No, tranquilos, no he equivocado el nombre de la novela. Anoche, en la Sexta y tras un intenso debate político sobre lo que todo el mundo estará hablando hoy, sí, la apabullante victoria de Syriza, pusieron, una vez más, la película El retrato de Dorian Gray. No me quedé a verla por más de una razón. La más elegante que puedo decir es que ya la había visto. Y no es porque fuera la versión de Oliver Parker, que también, para qué engañarnos, sino porque no me apetecía empezar a ver a las once y media de la noche -vayas horas de poner una película un domingo- una versión descafeinada y un tanto obsoleta de la novela de ese genio que fue Oscar Wilde. Directores de cine del mundo, me atraería más, pero mucho más, ver después de, si no me equivoco, dieciocho versiones ambientadas todas a finales del siglo XIX, una nueva versión actualizada, es decir, con unos personajes del siglo XXI, con unos Dorian y Basil de hoy, tal y como la hubiera escrito hoy el autor. Aunque, claro, eso sería igual de pretencioso como mi ilusión de que algún director de cine, primero, me esté leyendo y, segundo, le apasione la idea hasta tal punto como para hacerme caso. Es mucho pedir. Lo entiendo.
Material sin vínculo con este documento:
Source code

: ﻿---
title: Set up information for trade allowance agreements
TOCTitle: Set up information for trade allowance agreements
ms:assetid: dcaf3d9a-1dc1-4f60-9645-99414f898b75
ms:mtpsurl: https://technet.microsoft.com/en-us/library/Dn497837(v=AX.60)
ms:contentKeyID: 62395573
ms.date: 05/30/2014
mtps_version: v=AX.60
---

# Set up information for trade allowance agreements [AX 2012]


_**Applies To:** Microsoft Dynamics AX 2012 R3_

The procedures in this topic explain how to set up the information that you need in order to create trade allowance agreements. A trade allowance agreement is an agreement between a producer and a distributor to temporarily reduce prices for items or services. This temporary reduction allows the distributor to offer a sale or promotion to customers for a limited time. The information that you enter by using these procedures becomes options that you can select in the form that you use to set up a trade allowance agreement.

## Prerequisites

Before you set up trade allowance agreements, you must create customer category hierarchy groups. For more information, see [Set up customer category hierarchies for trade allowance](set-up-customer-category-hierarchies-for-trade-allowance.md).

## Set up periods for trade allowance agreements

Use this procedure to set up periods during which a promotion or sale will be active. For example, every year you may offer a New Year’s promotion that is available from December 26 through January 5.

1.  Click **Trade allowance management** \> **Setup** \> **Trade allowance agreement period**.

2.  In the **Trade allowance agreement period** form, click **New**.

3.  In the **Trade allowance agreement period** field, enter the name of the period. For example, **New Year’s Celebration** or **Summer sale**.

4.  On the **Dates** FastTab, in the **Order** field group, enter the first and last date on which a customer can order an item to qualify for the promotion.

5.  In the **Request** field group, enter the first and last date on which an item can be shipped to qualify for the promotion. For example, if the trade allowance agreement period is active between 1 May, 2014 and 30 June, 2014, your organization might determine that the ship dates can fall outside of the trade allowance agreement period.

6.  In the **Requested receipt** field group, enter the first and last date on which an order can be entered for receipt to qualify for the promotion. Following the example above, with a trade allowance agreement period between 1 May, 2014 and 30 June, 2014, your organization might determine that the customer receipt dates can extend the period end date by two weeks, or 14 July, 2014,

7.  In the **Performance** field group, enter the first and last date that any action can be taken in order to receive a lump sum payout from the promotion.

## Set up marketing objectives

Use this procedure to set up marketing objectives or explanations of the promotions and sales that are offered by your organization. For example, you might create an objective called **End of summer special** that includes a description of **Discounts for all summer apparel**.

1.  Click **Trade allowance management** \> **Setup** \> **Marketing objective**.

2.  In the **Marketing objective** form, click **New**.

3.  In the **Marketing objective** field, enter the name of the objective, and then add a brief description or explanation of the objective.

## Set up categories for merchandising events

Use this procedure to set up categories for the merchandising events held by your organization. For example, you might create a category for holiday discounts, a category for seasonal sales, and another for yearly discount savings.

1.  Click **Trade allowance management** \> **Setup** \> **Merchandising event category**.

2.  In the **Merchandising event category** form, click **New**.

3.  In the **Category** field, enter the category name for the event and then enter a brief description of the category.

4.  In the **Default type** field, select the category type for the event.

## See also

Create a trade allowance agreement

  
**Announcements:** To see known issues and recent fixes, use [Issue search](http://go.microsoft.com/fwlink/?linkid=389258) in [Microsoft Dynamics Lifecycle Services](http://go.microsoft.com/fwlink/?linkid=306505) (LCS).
En fin, ya con los pies en la tierra, lo que sí es cierto es que me acosté con la dichosa película en la cabeza y que me llevé, como de costumbre, más de una pregunta a la almohada. Bueno, de ella, la almohada, ya hablaremos en alguna que otra ocasión porque esa sí que se merece una columna enterita para ella. Una santa, lo que yo os diga.
Se supone que la obra es un canto al hedonismo, eso sí, con sus buenos tintes de terror gótico, pero un canto, al fin y al cabo, al narcisismo y a una parte de la naturaleza humana, que habita o cohabita en cada uno de nosotros desde que el mundo es mundo. El deseo de la inmortalidad. El deseo de la eterna juventud. El deseo de la eternidad. La diferencia esencial, aparte de otras tantas, es que en 1890, cuando se publicó por primera vez, ese deseo era visto por la sociedad como algo inmoral, impúdico e, incluso, sacrílego. Era eso, un mero deseo con tintes de ciencia ficción, pero hoy día es un sueño que se nos vende al alcance de nuestras manos y que, cada día más, lo compramos. Ahora está bien visto y todos soñamos y nos esforzamos en parecer más jóvenes. Nos vestimos con ropas de adolescente hasta que la cremallera o el botón aguanta. Nos ponemos extensiones y lucimos melenas hasta los setenta. Lucimos uñas larguísimas de diferente textura y material de falsedad. Afloran en cada barrio los gimnasios y la media de sus clientes sube por año. Deboramos el botox y el ácido hialurónico como pipas, porque ya no valen mucho más que ellas. Pero, eso sí, algo no ha cambiado, seguimos sin hablar de la muerte, es más, el terror a nombrarla ha aumentado. Ante tanta impostora juventud quién va a pensar que un día nos tocará a nosotros. Imposible. Eso no nos puede suceder.
La ficción se nos habrá podido convertir en ciencia, pero, a nuestro pesar, Dorian y todos nosotros, tenemos en nuestra casa un espejo. Un espejo que cada día al desnudarnos ante él -el que se atreva, claro- nos devuelve la verdad de lo que somos. En eso no hemos cambiado tanto o nada, el que quiera puede seguir ocultando sus miserias y bajezas, pero sigue siendo también un acto de valentía el asomarnos y mirarlas a la cara, ya sea en un desván, en un retrato o en un espejo.
Yo, por si acaso, le hablo al mío, mi espejo, con mucho mimo, no le pido que sea excesivamente sincero, tan poco hace falta, solo espero que con algo de benevolencia, por su parte, y mi miopía, por la mía, nos llevemos bien hasta... ¿la eternidad?